His denial earned him another slap. “Take it down,” the inspector ordered. He repeated the sentence. Feuilly complied, thinking it easier than continued resistance, but he inserted a negative so that the paper in its current form would not become evidence against him. The inspector took the paper to the desk at the other end of the room and compared it to something Feuilly could not see. It was evidently not to his liking because he crumpled the paper in his hand and threw it to the floor in disgust.

“You paint the fans,” he started up again.

“Yes, monsieur.”

“What is this Palace contract that would get you a promotion? It is a promotion, isn’t it?”

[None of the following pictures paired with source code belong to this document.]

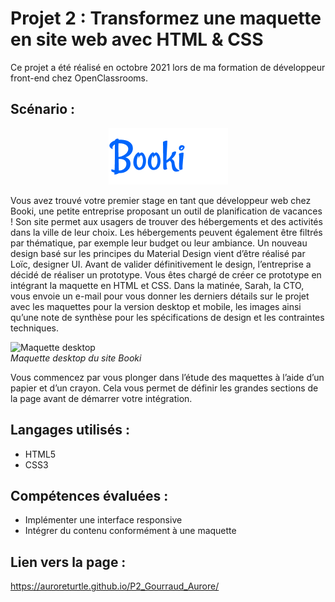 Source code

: # Projet 2 : Transformez une maquette en site web avec HTML & CSS  
Ce projet a été réalisé en octobre 2021 lors de ma formation de développeur front-end chez OpenClassrooms.  

## Scénario :
<p align="center">
  <img src="image/logo/Booki.png">
</p>  
Vous avez trouvé votre premier stage en tant que développeur web chez Booki, une petite entreprise proposant un outil de planification de vacances ! 
Son site permet aux usagers de trouver des hébergements et des activités dans la ville de leur choix. Les hébergements peuvent également être filtrés par thématique, par 
exemple leur budget ou leur ambiance.  
Un nouveau design basé sur les principes du Material Design vient d’être réalisé par Loïc, designer UI.  
Avant de valider définitivement le design, l’entreprise a décidé de réaliser un prototype. Vous êtes chargé de créer ce prototype en intégrant la maquette en HTML et CSS.  
Dans la matinée, Sarah, la CTO, vous envoie un e-mail pour vous donner les derniers détails sur le projet avec les maquettes pour la version desktop et mobile, les images ainsi 
qu’une note de synthèse pour les spécifications de design et les contraintes techniques. 

![Maquette desktop](https://user.oc-static.com/upload/2021/09/29/16329280343051_Desktop%20-%201.png)  
*Maquette desktop du site Booki*

Vous commencez par vous plonger dans l’étude des maquettes à l’aide d’un papier et d’un crayon. Cela vous permet de définir les grandes sections de la page avant de démarrer 
votre intégration.

## Langages utilisés :
* HTML5
* CSS3

## Compétences évaluées :
* Implémenter une interface responsive
* Intégrer du contenu conformément à une maquette

## Lien vers la page :
 https://auroreturtle.github.io/P2_Gourraud_Aurore/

“M. Cartoux asked me to come up with a design for a fan that would celebrate the coronation. He submitted a mock-up to the Palace and is hoping to get a contract that would provide fans of that design to all the women attending the coronation. If he doesn’t get a reply, he may just start making them on spec and selling them to the shops that he usually supplies around town.”

“You did the design.”

“Yes, monsieur.”

“The whole thing?”

“The front and back leaves, yes.”

“What about the wooden part?”

“I don’t know what monture M. Cartoux used. I just worked on the leaves.”

“In plain language?”

“I drew the design on the silk with pen and ink and used watercolours to fill it in. The wooden parts are made elsewhere - we get them in by the box - and we just decorate them. Because no one is making montures with plain sticks - the silk is glued to the sticks - M. Cartoux selected the style he wanted and asked Aleçon to cut it down so the silk would glue flat. After I gave M. Cartoux the leaves - the silk parts - I never saw what happened.”

“But you made the design.”

“Yes, monsieur.”

“I know you hang about the Polish exiles,” he accused Feuilly in an about-face that left Feuilly very confused. What did the Poles have to do with fans or the workshop? Aleçon did not hang about the Poles.

“Yes, monsieur.” To justify himself as an innocent man, he added, “The pretty girl I work with is Polish. Her father’s good opinion of me is of great importance.” He did not mention that Sophie had been involved in the design assignment as well. It was perhaps too late, the inspector may have already spoken to the women, but Feuilly knew he had to protect her in any way he could.

“You haven’t been called in over a love affair,” the inspector snapped. He repeated warningly, “I know you hang about the Poles. Also, your papers are not in order.”

Feuilly gripped the chair and willed himself not to shake. Or would an innocent man shake? Perhaps he was too cool to be an innocent man. No, the only thing to do when sick is to make Babet proud. “Monsieur?” he asked as calmly as he could manage.

“You say you’ve worked for Cartoux since January. Why has he not signed your livret?”

Because I did not acquire the papers until spring, Feuilly wanted to snap, just to have the whole thing done with. “He never asked for my papers,” he replied instead, a much more mild statement that was also true.

“By law, your papers must be presented to all employers.” Feuilly said nothing, just looked at the table rather than risk meeting the inspector’s gaze. “Very well. You’ll spend the night while we look into this.”


“I have not completed my investigation.”

It was raining harder, and gloom had processed to darkness, when he and Laforêt were bound, put into a closed carriage, and taken to the prefecture depot, where they were unceremoniously pushed into a cell with several other men - but not Aleçon or Cartoux - to await the outcome of that investigation.